Well designed software often has a three layer (tier) approach (GUI - Process - Data) in which the process layer also has some hierarchy (in regards to its own functions, re-used objects, services and third party code) and rules for process coöperation/interaction.

As a side effect the trigger ==> code execution relation can be implemented more transparently and makes it easier for software depending on this relation. This is for instance the case with a GUI is responding to mouse clicks on buttons, scroll bars etc. So better GUI responsiveness is a direct result of this goal.

Majestic execution control
Through the tighter interfaces and refined data access control, it is easier to manage either good execution results or abnormal execution (being simple code errors or memory/data exceptions). This serves both stability and security.

Stateless (out of) process design
Allowing for stateless/asynchronious code execution (meaning module A or process A does not have to know where module B or process B in its process execution and process A can do its tasks independently of process B), increases the options for paralell processing. So a better performance on multi cores comes free with this improvement. When one of the processes (say A or B) dumps, it does not have to bring down everything (when it is monitored with majestic execution control), so enhanced stability is one of gains here also.
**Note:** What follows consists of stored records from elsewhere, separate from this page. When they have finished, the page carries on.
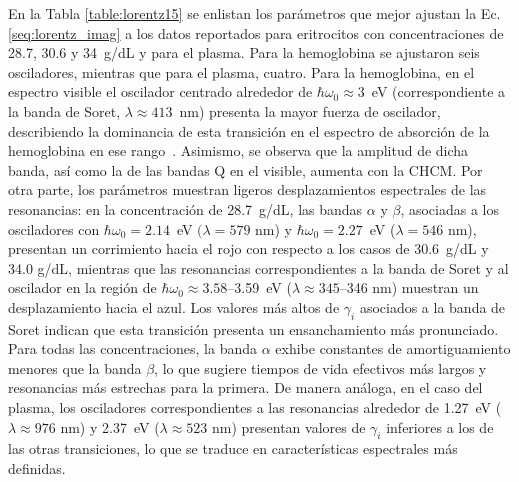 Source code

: En la Tabla \ref{table:lorentz15} se enlistan los parámetros que mejor ajustan la Ec. \ref{seq:lorentz_imag} a los datos reportados para eritrocitos con concentraciones de 28.7, 30.6 y 34~g/dL y para el plasma. Para la hemoglobina se ajustaron seis osciladores, mientras que para el plasma, cuatro. Para la hemoglobina, en el espectro visible el oscilador centrado alrededor de $\hbar\omega_{0}\approx 3$~eV (correspondiente a la banda de Soret, $\lambda\approx 413$~nm) presenta la mayor fuerza de oscilador, describiendo la dominancia de esta transición en el espectro de absorción de la hemoglobina en ese rango~\cite{bosschaartLiteratureReviewNovel2014}. Asimismo, se observa que la amplitud de dicha banda, así como la de las bandas Q en el visible, aumenta con la CHCM. Por otra parte, los parámetros muestran ligeros desplazamientos espectrales de las resonancias: en la concentración de 28.7~g/dL, las bandas $\alpha$ y $\beta$, asociadas a los osciladores con $\hbar\omega_{0}= 2.14$~eV $(\lambda=579$ nm) y $\hbar\omega_{0}=2.27$~eV ($\lambda= 546$ nm), presentan un corrimiento hacia el rojo con respecto a los casos de 30.6~g/dL y 34.0 g/dL, mientras que las resonancias correspondientes a la banda de Soret y al oscilador en la región de $\hbar\omega_{0}\approx 3.58$--3.59~eV ($\lambda\approx 345$--346 nm) muestran un desplazamiento hacia el azul. Los valores más altos de $\gamma_i$ asociados a la banda de Soret indican que esta transición presenta un ensanchamiento más pronunciado. Para todas las concentraciones, la banda $\alpha$ exhibe constantes de amortiguamiento menores que la banda $\beta$, lo que sugiere tiempos de vida efectivos más largos y resonancias más estrechas para la primera. De manera análoga, en el caso del plasma, los osciladores correspondientes a las resonancias alrededor de 1.27~eV ($\lambda\approx 976$ nm) y 2.37~eV ($\lambda\approx 523$ nm) presentan valores de $\gamma_i$ inferiores a los de las otras transiciones, lo que se traduce en características espectrales más definidas.
%
\vspace{1cm}
	

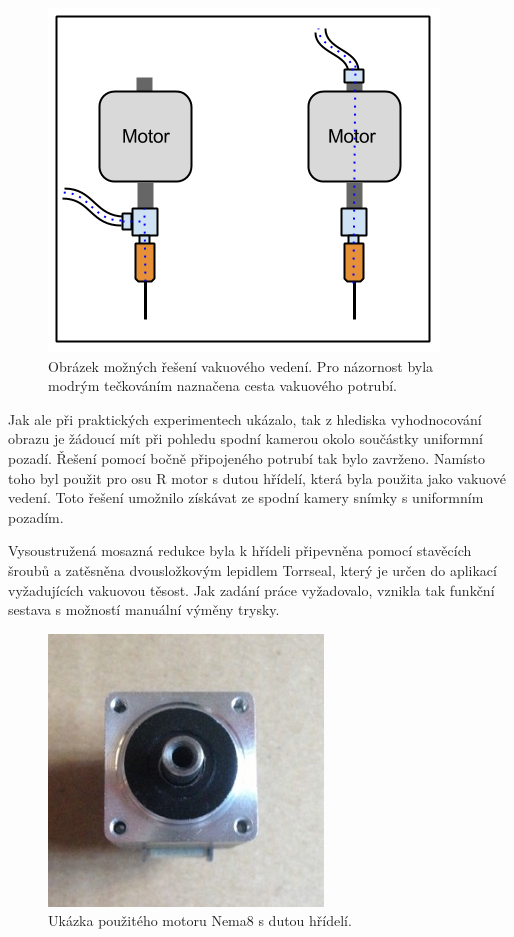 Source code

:\begin{figure}[h!]
  \centering
    \includegraphics[width=0.6\linewidth]{obrazky/motorR.png}%
    \caption{Obrázek možných řešení vakuového vedení. Pro názornost byla modrým tečkováním naznačena cesta vakuového potrubí.}
    \label{fig:sensor}
\end{figure}

Jak ale při praktických experimentech ukázalo, tak z hlediska vyhodnocování obrazu je žádoucí mít při pohledu spodní kamerou okolo součástky uniformní pozadí. Řešení pomocí bočně připojeného potrubí tak bylo zavrženo. 
Namísto toho byl použit pro osu R motor s dutou hřídelí, která byla použita jako vakuové vedení. Toto řešení umožnilo získávat ze spodní kamery snímky s uniformním pozadím. 

Vysoustružená mosazná redukce byla k hřídeli připevněna pomocí stavěcích šroubů a zatěsněna dvousložkovým lepidlem Torrseal, který je určen do aplikací vyžadujících vakuovou těsost.
Jak zadání práce vyžadovalo, vznikla tak funkční sestava s možností manuální výměny trysky.

\begin{figure}[h!]
  \centering
    \includegraphics[width=0.6\linewidth]{obrazky/robotdigg_nema8.jpg}%
    \caption{Ukázka použitého motoru Nema8 s dutou hřídelí.}
    \label{fig:nema8}
\end{figure}

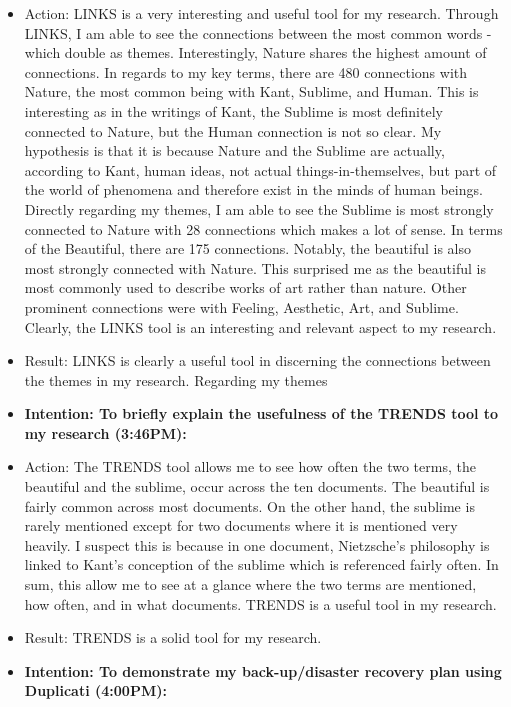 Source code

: \documentclass[a4paper,12pt]{article}
\begin{document}
\begin{itemize}
\item Action: LINKS is a very interesting and useful tool for my research. Through LINKS, I am able to see the connections between the most common words - which double as themes. Interestingly, Nature shares the highest amount of connections. In regards to my key terms, there are 480 connections with Nature, the most common being with Kant, Sublime, and Human. This is interesting as in the writings of Kant, the Sublime is most definitely connected to Nature, but the Human connection is not so clear. My hypothesis is that it is because Nature and the Sublime are actually, according to Kant, human ideas, not actual things-in-themselves, but part of the world of phenomena and therefore exist in the minds of human beings. Directly regarding my themes, I am able to see the Sublime is most strongly connected to Nature with 28 connections which makes a lot of sense. In terms of the Beautiful, there are 175 connections. Notably, the beautiful is also most strongly connected with Nature. This surprised me as the beautiful is most commonly used to describe works of art rather than nature. Other prominent connections were with Feeling, Aesthetic, Art, and Sublime. Clearly, the LINKS tool is an interesting and relevant aspect to my research. 


\item Result: LINKS is clearly a useful tool in discerning the connections between the themes in my research. Regarding my themes


\item \textbf{Intention: To briefly explain the usefulness of the TRENDS tool to my research (3:46PM):}


\item Action: The TRENDS tool allows me to see how often the two terms, the beautiful and the sublime, occur across the ten documents. The beautiful is fairly common across most documents. On the other hand, the sublime is rarely mentioned except for two documents where it is mentioned very heavily. I suspect this is because in one document, Nietzsche's philosophy is linked to Kant's conception of the sublime which is referenced fairly often. In sum, this allow me to see at a glance where the two terms are mentioned, how often, and in what documents. TRENDS is a useful tool in my research. 


\item Result: TRENDS is a solid tool for my research. 


\item \textbf{Intention: To demonstrate my back-up/disaster recovery plan using Duplicati (4:00PM):}



\end{itemize}
\end{document}
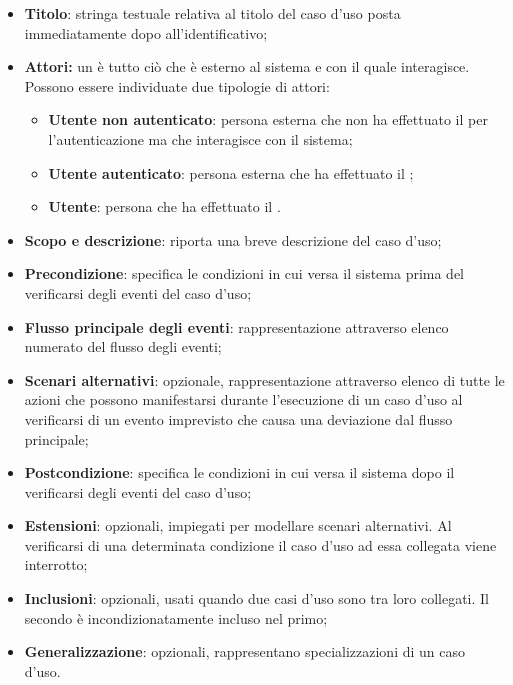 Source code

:                 \begin{itemize}
                    \item\textbf{Titolo}: stringa testuale relativa al titolo del caso d’uso posta immediatamente dopo all’identificativo;
                    \item\textbf{Attori:} un  è tutto ciò che è esterno al sistema e con il quale interagisce. \\
                        Possono essere individuate due tipologie di attori:
                        \begin{itemize}
                            \item\textbf{Utente non autenticato}: persona esterna che non ha effettuato il  per l’autenticazione ma che interagisce con il sistema;
                            \item\textbf{Utente autenticato}: persona esterna che ha effettuato il ;
                            \item\textbf{Utente}: persona che ha effettuato il .
                        \end{itemize}
                    \item\textbf{Scopo e descrizione}: riporta una breve descrizione del caso d’uso;
                    \item\textbf{Precondizione}: specifica le condizioni in cui versa il sistema prima del verificarsi degli eventi del caso d’uso;
                    \item\textbf{Flusso principale degli eventi}: rappresentazione attraverso elenco numerato del flusso degli eventi;
                    \item\textbf{Scenari alternativi}: opzionale, rappresentazione attraverso elenco di tutte le azioni che possono manifestarsi durante l’esecuzione di un caso d’uso al verificarsi di un evento imprevisto che causa una deviazione dal flusso principale;
                    \item\textbf{Postcondizione}: specifica le condizioni in cui versa il sistema dopo il verificarsi degli eventi del caso d’uso;
                    \item\textbf{Estensioni}: opzionali, impiegati per modellare scenari alternativi. Al verificarsi di una determinata condizione il caso d’uso ad essa collegata viene interrotto;
                    \item\textbf{Inclusioni}: opzionali, usati quando due casi d’uso sono tra loro collegati. Il secondo è incondizionatamente incluso nel primo;
                    \item\textbf{Generalizzazione}: opzionali, rappresentano specializzazioni di un caso d’uso.
                \end{itemize}
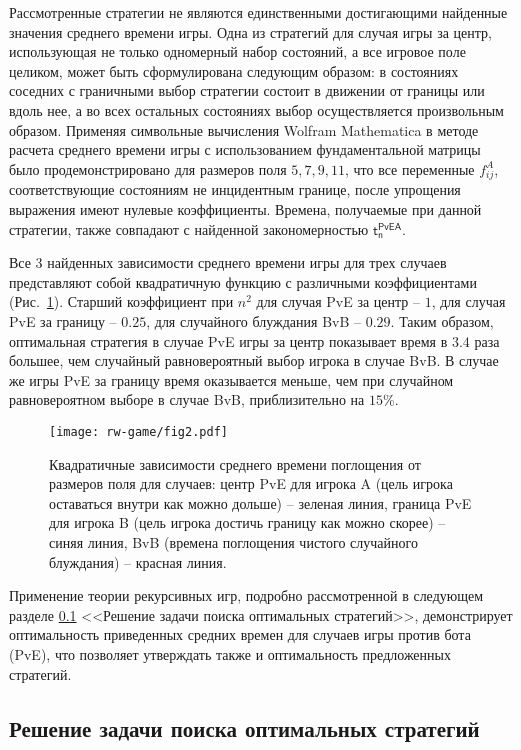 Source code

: Рассмотренные стратегии не являются единственными достигающими найденные значения среднего времени игры. Одна из стратегий для случая игры за центр, использующая не только одномерный набор состояний, а все игровое поле целиком, может быть сформулирована следующим образом: в состояниях соседних с граничными выбор стратегии состоит в движении от границы или вдоль нее, а во всех остальных состояниях выбор осуществляется произвольным образом. Применяя символьные вычисления Wolfram Mathematica в методе расчета среднего времени игры с использованием фундаментальной матрицы было продемонстрировано для размеров поля $5, 7, 9, 11$, что все переменные $f_{ij}^A$, соответствующие состояниям не инцидентным границе, после упрощения выражения имеют нулевые коэффициенты. Времена, получаемые при данной стратегии, также совпадают с найденной закономерностью $\boldsymbol{\mathsf{t_n^{PvE A}}}$.

Все 3 найденных зависимости среднего времени игры для трех случаев представляют собой квадратичную функцию с различными коэффициентами (Рис.~\cref{fig:quadratic:time}). Старший коэффициент при $n^2$ для случая PvE за центр -- $1$, для случая PvE за границу -- $0.25$, для случайного блуждания BvB -- $0.29$. Таким образом, оптимальная стратегия в случае PvE игры за центр показывает время в $3.4$ раза большее, чем случайный равновероятный выбор игрока в случае BvB. В случае же игры PvE за границу время оказывается меньше, чем при случайном равновероятном выборе в случае BvB, приблизительно на $15\%$.

\begin{figure}[t]
    \centering
    \texttt{[image: rw-game/fig2.pdf]}
    \caption{
        Квадратичные зависимости среднего времени поглощения от размеров поля для случаев: центр PvE для игрока A (цель игрока оставаться внутри как можно дольше) -- зеленая линия, граница PvE для игрока B (цель игрока достичь границу как можно скорее) -- синяя линия, BvB (времена поглощения чистого случайного блуждания) -- красная линия.
    }  
    \label{fig:quadratic:time}
\end{figure}

Применение теории рекурсивных игр, подробно рассмотренной в следующем разделе \cref{subsec:ch3/sec3/sub4} <<Решение задачи поиска оптимальных стратегий>>, демонстрирует оптимальность приведенных средних времен для случаев игры против бота (PvE), что позволяет утверждать также и оптимальность предложенных стратегий.

\subsection{Решение задачи поиска оптимальных стратегий}\label{subsec:ch3/sec3/sub4}

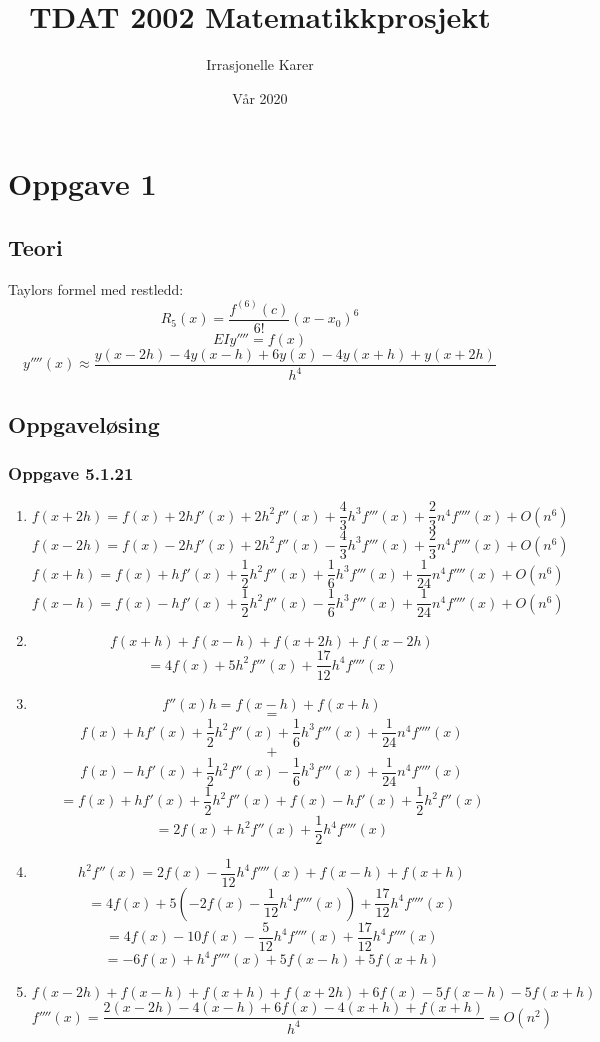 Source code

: \documentclass{article}
\title{TDAT 2002 Matematikkprosjekt}
\author{Irrasjonelle Karer}
\date{Vår 2020}
\begin{document}
        \maketitle
        \newpage
        \tableofcontents
        \newpage
        
        \section{Oppgave 1}
        \subsection{Teori}
        Taylors formel med restledd:
        \[R_5(x)= \frac{f^{(6)}(c)} {6!}(x-x_0)^6\]
        \[EIy''''=f(x)\]
        \[y''''(x) \approx \frac{y(x - 2h)-4y(x - h)+ 6y(x) - 4y(x + h) + y(x + 2h)}{h^4}\]
        \subsection{Oppgaveløsing}
    
    \subsubsection{Oppgave 5.1.21}
    \begin{enumerate}

        \item \[f(x + 2h) = f(x) + 2hf'(x) + 2h^2f''(x) + \frac{4}{3}h^3f'''(x)+ \frac{2}{3}n^4f''''(x) +O(n^6)\]
         \[f(x - 2h) = f(x) - 2hf'(x) + 2h^2f''(x) - \frac{4}{3}h^3f'''(x)+ \frac{2}{3}n^4f''''(x) +O(n^6)\]
         \[f(x + h) = f(x) + hf'(x) + \frac{1}{2}h^2f''(x) + \frac{1}{6}h^3f'''(x)+ \frac{1}{24}n^4f''''(x) +O(n^6)\]
         \[f(x - h) = f(x) - hf'(x) + \frac{1}{2}h^2f''(x) - \frac{1}{6}h^3f'''(x)+ \frac{1}{24}n^4f''''(x) +O(n^6)\]
        \item \[f(x + h) + f(x - h) + f(x + 2h) + f(x - 2h)\]
        \[= 4f(x) + 5h^2f'''(x) + \frac{17}{12}h^4f''''(x)\]
        \item \[f''(x)h = f(x - h) + f(x + h)\]
        \[=\]
        \[f(x) + hf'(x) + \frac{1}{2}h^2f''(x) + \frac{1}{6}h^3f'''(x)+ \frac{1}{24}n^4f''''(x)\]
        \[+\]
        \[f(x) - hf'(x) + \frac{1}{2}h^2f''(x) - \frac{1}{6}h^3f'''(x)+ \frac{1}{24}n^4f''''(x)\]
        \[= f(x) + hf'(x) + \frac{1}{2}h^2f''(x) + f(x) - hf'(x) + \frac{1}{2}h^2f''(x)\]
        \[= 2f(x) + h^2f''(x) + \frac{1}{2}h^4f''''(x)\]
        \item
        \[h^2f''(x) = 2f(x) - \frac{1}{12}h^4f''''(x) + f(x - h) + f(x + h)\]
        \[= 4f(x) + 5(-2f(x)-\frac{1}{12} h^4f''''(x)) + \frac{17}{12}h^4f''''(x)\]
        \[= 4f(x) - 10f(x) - \frac{5}{12}h^4f''''(x) + \frac{17}{12}h^4f''''(x)\]
        \[= -6f(x) + h^4f''''(x) + 5f(x - h) + 5f(x + h)\]
        \item \[f(x - 2h) + f(x - h) + f(x + h) + f(x + 2h) + 6f(x) - 5f(x - h) - 5f(x + h)\]
        \[f''''(x) = \frac{2(x-2h) - 4(x-h) + 6f(x) - 4(x+h) + f(x+h)} {h^4} = O(n^2)\]
    \end{enumerate}
\end{document}
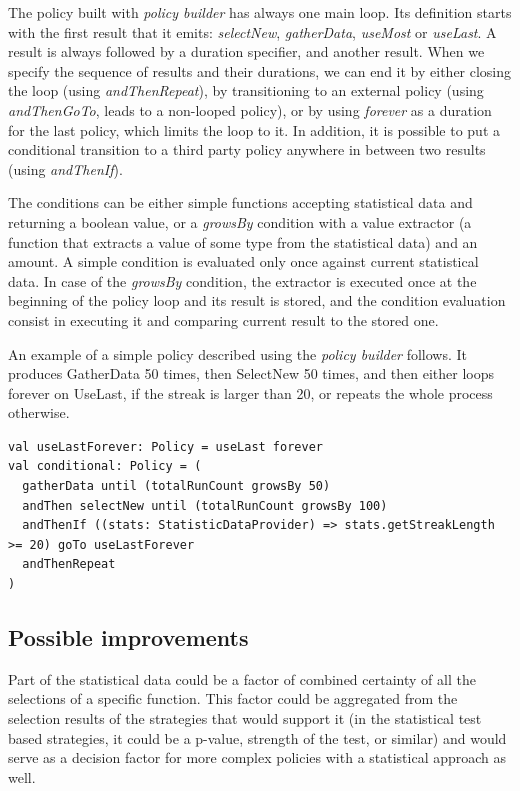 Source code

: The policy built with \textit{policy builder} has always one main loop. Its definition starts with the first result that it emits: \textit{selectNew}, \textit{gatherData}, \textit{useMost} or \textit{useLast}. A result is always followed by a duration specifier, and another result. When we specify the sequence of results and their durations, we can end it by either closing the loop (using \textit{andThenRepeat}), by transitioning to an external policy (using \textit{andThenGoTo}, leads to a non-looped policy), or by using \textit{forever} as a duration for the last policy, which limits the loop to it. In addition, it is possible to put a conditional transition to a third party policy anywhere in between two results (using \textit{andThenIf}).

The conditions can be either simple functions accepting statistical data and returning a boolean value, or a \textit{growsBy} condition with a value extractor (a function that extracts a value of some type from the statistical data) and an amount. A simple condition is evaluated only once against current statistical data. In case of the \textit{growsBy} condition, the extractor is executed once at the beginning of the policy loop and its result is stored, and the condition evaluation consist in executing it and comparing current result to the stored one.

An example of a simple policy described using the \textit{policy builder} follows. It produces GatherData 50 times, then SelectNew 50 times, and then either loops forever on UseLast, if the streak is larger than 20, or repeats the whole process otherwise.

\lstset{style=Scala}
\begin{lstlisting}
val useLastForever: Policy = useLast forever
val conditional: Policy = (
  gatherData until (totalRunCount growsBy 50)
  andThen selectNew until (totalRunCount growsBy 100)
  andThenIf ((stats: StatisticDataProvider) => stats.getStreakLength >= 20) goTo useLastForever
  andThenRepeat
)
\end{lstlisting}

\subsection{Possible improvements}
\label{subsec:policy_improvements}

Part of the statistical data could be a factor of combined certainty of all the selections of a specific function. This factor could be aggregated from the selection results of the strategies that would support it (in the statistical test based strategies, it could be a p-value, strength of the test, or similar) and would serve as a decision factor for more complex policies with a statistical approach as well.

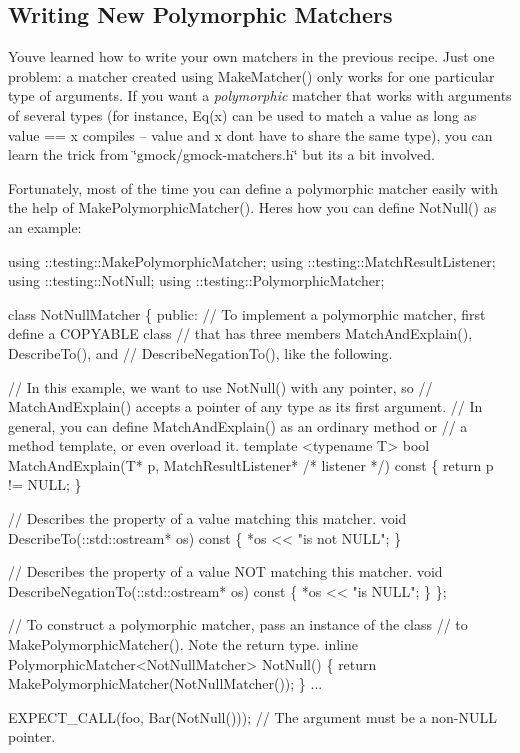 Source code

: \subsection*{Writing New Polymorphic Matchers}

You\textquotesingle{}ve learned how to write your own matchers in the previous recipe. Just one problem\+: a matcher created using {\ttfamily Make\+Matcher()} only works for one particular type of arguments. If you want a {\itshape polymorphic} matcher that works with arguments of several types (for instance, {\ttfamily Eq(x)} can be used to match a {\ttfamily value} as long as {\ttfamily value} == {\ttfamily x} compiles -- {\ttfamily value} and {\ttfamily x} don\textquotesingle{}t have to share the same type), you can learn the trick from {\ttfamily \char`\"{}gmock/gmock-\/matchers.\+h\char`\"{}} but it\textquotesingle{}s a bit involved.

Fortunately, most of the time you can define a polymorphic matcher easily with the help of {\ttfamily Make\+Polymorphic\+Matcher()}. Here\textquotesingle{}s how you can define {\ttfamily Not\+Null()} as an example\+:


\begin{DoxyCode}
using ::testing::MakePolymorphicMatcher;
using ::testing::MatchResultListener;
using ::testing::NotNull;
using ::testing::PolymorphicMatcher;

class NotNullMatcher \{
 public:
  // To implement a polymorphic matcher, first define a COPYABLE class
  // that has three members MatchAndExplain(), DescribeTo(), and
  // DescribeNegationTo(), like the following.

  // In this example, we want to use NotNull() with any pointer, so
  // MatchAndExplain() accepts a pointer of any type as its first argument.
  // In general, you can define MatchAndExplain() as an ordinary method or
  // a method template, or even overload it.
  template <typename T>
  bool MatchAndExplain(T* p,
                       MatchResultListener* /* listener */) const \{
    return p != NULL;
  \}

  // Describes the property of a value matching this matcher.
  void DescribeTo(::std::ostream* os) const \{ *os << "is not NULL"; \}

  // Describes the property of a value NOT matching this matcher.
  void DescribeNegationTo(::std::ostream* os) const \{ *os << "is NULL"; \}
\};

// To construct a polymorphic matcher, pass an instance of the class
// to MakePolymorphicMatcher().  Note the return type.
inline PolymorphicMatcher<NotNullMatcher> NotNull() \{
  return MakePolymorphicMatcher(NotNullMatcher());
\}
...

  EXPECT\_CALL(foo, Bar(NotNull()));  // The argument must be a non-NULL pointer.
\end{DoxyCode}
Rationale behind FireFox priorities
When FF is adopted from a monolith to a modern software arcihitecture, it is a lot easier to control pieces of code (processes). In reverse processes (and third party code/add-ons, extentions) are not allowed to change just everything (the current big advantage according to the writer of Addblock), they are only allowd to touch what is needed for proper process execution (with a clear border on what is shared and what is the process íts own data property). By implementing a modern architecture Firefox enhances the means to implement policy management ('sandboxing') and reduces the attack surface automatically. Therefore every hour spend on securty after the new architecture is implemented has a tenfold higher impact/result than when it should be spend now. This not only applies to security but for other aspects as well. Simply put Firefox has to adopt, otherwise it can't keep up with the competition.


Final Remarks
I never used Comodo FW 1 and 2, I posted threads on how to reduce pop-ups of CFW 3 and I am even positive about Comodo V4 with its sandbox. I prefere policy sandboxing over program virtualisation. I did not like early Sandboxie's delay when starting up a browser. Tzuk has improved these issues and I now endorse people to use SBIE (when they are allready familiar with its concept).

So it may well be that I am positive on FF 4.0 or even start using FF 5.0. I am not against certain software or blindly in favour of others (e,g. DefenseWall, Online Armour, PrevX), I am just spicing up discussion and putting overhyped qualities into perspective.

To mods: when no one reacts this thread may be closed, with over 800 views it served its purpose

Regards Kees

 

No, that's definitely wrong! I've been running my computer as a limited user for many years. As a limited user I don't have write permission for the installation folder - adding Noscript (or any other extension) simply wouldn't have been possible.

Sorry Kees - but please stop maintaining claims about things where you obviously lack sufficient knowledge.

 

Yes. Please use fact only. Confuse people only if yes.